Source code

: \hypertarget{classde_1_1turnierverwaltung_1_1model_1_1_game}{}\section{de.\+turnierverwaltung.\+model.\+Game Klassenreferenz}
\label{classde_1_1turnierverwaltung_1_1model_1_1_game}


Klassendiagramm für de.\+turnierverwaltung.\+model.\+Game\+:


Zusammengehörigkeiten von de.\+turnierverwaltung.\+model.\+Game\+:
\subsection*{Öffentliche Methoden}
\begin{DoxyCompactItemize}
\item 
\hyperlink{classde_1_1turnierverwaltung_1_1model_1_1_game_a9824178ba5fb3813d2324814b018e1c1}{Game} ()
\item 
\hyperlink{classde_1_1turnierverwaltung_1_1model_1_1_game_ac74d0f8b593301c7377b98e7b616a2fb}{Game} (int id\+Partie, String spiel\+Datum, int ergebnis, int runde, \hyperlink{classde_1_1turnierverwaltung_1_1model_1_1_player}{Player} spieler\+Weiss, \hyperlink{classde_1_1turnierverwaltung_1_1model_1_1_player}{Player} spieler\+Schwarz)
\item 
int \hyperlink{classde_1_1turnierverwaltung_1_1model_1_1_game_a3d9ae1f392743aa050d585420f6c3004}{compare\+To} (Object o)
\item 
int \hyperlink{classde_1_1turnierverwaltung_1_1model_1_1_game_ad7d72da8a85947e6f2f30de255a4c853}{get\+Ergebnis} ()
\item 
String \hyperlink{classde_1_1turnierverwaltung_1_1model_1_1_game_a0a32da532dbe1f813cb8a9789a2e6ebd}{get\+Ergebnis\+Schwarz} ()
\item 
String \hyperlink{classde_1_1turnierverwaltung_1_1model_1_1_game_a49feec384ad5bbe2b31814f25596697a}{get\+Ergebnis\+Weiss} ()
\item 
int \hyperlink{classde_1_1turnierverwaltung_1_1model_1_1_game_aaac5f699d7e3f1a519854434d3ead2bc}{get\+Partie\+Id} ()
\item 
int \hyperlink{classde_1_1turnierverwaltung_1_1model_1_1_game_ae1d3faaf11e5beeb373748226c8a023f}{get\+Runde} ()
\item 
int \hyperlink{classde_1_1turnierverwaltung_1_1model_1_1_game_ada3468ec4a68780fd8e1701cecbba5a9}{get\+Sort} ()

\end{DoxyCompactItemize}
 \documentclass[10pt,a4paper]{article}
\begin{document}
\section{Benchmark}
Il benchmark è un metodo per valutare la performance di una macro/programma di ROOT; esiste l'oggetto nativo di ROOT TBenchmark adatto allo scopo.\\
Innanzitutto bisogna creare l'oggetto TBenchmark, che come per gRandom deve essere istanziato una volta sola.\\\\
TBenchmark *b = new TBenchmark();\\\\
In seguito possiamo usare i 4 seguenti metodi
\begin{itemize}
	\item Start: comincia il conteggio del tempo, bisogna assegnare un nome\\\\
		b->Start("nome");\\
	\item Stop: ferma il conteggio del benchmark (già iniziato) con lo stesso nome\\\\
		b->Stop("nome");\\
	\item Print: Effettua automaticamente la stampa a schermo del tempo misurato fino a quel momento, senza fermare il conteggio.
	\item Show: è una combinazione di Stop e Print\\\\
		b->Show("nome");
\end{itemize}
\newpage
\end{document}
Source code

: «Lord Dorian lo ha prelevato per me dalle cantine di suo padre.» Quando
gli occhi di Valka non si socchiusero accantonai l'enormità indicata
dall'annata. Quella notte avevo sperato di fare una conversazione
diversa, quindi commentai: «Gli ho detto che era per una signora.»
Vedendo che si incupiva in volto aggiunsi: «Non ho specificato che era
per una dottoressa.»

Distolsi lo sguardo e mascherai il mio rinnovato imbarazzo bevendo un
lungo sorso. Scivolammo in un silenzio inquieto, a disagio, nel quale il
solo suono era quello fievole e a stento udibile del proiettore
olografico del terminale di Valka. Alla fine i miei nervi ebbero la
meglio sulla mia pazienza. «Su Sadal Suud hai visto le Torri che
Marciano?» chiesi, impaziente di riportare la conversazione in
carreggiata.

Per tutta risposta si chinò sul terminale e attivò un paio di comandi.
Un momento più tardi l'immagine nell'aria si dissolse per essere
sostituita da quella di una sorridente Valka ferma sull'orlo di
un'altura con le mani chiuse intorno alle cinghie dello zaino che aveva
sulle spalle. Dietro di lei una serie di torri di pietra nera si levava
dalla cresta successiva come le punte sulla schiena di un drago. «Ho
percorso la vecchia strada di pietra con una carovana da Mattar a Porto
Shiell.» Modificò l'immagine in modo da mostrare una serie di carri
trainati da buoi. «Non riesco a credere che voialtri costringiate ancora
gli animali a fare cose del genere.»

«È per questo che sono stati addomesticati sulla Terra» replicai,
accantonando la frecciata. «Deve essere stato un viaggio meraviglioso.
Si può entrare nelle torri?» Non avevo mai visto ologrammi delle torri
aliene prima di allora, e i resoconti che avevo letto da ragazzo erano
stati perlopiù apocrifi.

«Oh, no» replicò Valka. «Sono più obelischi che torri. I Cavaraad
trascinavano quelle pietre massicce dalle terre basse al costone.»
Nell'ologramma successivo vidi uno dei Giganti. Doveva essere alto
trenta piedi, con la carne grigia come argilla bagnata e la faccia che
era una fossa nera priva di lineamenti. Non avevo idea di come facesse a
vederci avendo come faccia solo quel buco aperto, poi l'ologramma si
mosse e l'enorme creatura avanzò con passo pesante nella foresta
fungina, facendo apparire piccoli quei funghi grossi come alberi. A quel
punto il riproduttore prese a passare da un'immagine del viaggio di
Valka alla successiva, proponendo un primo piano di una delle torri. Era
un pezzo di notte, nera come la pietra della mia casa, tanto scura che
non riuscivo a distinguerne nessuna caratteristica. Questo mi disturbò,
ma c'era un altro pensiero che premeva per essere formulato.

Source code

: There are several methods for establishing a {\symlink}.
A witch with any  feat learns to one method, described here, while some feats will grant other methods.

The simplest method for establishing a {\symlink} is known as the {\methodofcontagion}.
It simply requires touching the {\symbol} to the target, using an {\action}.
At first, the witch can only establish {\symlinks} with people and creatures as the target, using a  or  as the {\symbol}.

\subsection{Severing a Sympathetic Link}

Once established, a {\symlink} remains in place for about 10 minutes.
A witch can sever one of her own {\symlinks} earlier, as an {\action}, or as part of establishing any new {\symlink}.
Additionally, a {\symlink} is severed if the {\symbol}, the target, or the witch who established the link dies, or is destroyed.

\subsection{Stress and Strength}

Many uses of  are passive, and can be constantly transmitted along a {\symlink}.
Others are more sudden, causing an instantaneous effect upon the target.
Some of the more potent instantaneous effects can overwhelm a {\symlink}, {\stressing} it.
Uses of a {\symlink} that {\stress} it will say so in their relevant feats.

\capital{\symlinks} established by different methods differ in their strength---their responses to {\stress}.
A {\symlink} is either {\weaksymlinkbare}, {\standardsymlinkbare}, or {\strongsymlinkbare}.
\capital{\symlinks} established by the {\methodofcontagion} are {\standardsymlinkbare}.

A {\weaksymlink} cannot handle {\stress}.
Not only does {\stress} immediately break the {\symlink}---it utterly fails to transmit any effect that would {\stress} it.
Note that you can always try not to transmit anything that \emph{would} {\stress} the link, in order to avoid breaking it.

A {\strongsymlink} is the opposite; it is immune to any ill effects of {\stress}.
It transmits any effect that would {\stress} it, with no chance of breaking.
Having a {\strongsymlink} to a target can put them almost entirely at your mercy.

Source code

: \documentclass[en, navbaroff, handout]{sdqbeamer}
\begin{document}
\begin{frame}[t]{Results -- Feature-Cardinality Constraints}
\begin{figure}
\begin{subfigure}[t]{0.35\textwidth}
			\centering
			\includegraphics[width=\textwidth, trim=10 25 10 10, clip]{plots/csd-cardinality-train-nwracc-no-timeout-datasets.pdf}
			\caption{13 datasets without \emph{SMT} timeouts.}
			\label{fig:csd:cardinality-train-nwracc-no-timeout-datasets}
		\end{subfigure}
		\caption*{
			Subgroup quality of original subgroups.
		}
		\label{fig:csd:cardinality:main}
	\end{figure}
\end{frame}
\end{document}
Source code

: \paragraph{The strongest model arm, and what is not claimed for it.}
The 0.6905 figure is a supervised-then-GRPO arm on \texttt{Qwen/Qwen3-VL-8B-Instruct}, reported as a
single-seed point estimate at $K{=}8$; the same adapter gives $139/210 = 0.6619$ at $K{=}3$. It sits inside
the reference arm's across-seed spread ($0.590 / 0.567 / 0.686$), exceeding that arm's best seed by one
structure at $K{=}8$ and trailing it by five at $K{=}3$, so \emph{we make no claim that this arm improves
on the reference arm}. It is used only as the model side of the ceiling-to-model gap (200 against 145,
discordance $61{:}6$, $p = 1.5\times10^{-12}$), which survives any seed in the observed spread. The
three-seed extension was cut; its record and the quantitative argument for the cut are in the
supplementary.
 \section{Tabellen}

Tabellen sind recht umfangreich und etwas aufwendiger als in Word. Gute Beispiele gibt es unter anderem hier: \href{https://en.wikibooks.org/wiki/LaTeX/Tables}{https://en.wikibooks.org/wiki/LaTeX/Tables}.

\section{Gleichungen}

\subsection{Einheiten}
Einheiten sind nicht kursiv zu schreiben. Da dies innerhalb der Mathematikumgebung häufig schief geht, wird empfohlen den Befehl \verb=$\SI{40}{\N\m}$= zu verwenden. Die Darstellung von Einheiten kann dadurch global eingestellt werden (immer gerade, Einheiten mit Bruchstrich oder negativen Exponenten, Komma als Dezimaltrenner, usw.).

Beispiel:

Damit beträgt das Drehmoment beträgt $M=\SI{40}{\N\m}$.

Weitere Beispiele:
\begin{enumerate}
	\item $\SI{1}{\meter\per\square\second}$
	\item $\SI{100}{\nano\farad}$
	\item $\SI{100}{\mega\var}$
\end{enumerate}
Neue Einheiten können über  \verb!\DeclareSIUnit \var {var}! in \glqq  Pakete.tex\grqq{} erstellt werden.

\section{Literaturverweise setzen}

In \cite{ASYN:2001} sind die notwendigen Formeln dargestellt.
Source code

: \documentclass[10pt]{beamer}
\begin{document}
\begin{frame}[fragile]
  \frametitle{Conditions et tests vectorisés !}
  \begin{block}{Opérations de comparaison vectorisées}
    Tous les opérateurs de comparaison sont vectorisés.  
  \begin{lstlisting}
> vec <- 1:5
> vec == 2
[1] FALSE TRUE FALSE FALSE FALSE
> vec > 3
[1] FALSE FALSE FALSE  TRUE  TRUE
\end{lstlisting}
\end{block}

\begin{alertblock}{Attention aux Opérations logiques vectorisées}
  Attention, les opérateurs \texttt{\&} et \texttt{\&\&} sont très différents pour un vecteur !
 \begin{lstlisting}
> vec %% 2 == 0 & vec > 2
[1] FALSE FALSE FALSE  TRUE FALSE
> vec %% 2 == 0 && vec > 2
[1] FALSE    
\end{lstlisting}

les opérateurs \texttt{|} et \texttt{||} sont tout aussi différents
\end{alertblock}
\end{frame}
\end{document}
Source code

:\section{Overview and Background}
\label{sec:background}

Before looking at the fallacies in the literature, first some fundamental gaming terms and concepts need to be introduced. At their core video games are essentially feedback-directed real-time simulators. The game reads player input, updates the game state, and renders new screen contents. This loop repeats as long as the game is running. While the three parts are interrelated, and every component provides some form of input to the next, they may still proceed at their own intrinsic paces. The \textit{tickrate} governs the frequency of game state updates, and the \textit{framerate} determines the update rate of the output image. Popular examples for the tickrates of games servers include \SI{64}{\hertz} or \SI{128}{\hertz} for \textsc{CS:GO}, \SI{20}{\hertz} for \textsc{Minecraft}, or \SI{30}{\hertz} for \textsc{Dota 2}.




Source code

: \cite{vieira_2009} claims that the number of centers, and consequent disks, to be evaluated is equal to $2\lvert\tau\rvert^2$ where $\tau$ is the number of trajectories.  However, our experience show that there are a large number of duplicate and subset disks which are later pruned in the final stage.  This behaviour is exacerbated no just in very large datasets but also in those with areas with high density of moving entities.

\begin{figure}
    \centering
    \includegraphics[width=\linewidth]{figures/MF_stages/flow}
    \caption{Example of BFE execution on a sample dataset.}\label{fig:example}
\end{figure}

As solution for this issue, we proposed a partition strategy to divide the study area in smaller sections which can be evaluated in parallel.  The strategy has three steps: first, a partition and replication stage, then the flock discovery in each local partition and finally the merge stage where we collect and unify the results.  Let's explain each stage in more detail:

──────────────────────────────

▶ _WHAT YOU HAVE TO DO_: Look above for the line containing "fermare il conteggio." and the line containing "Dorian lo ha". Transcribe both, with the lines between them, exactly.

▶ _WRITTEN RESPONSE_:
	\item Print: Effettua automaticamente la stampa a schermo del tempo misurato fino a quel momento, senza fermare il conteggio.
	\item Show: è una combinazione di Stop e Print\\\\
		b->Show("nome");
\end{itemize}
\newpage
\end{document}
Source code

: «Lord Dorian lo ha prelevato per me dalle cantine di suo padre.» Quando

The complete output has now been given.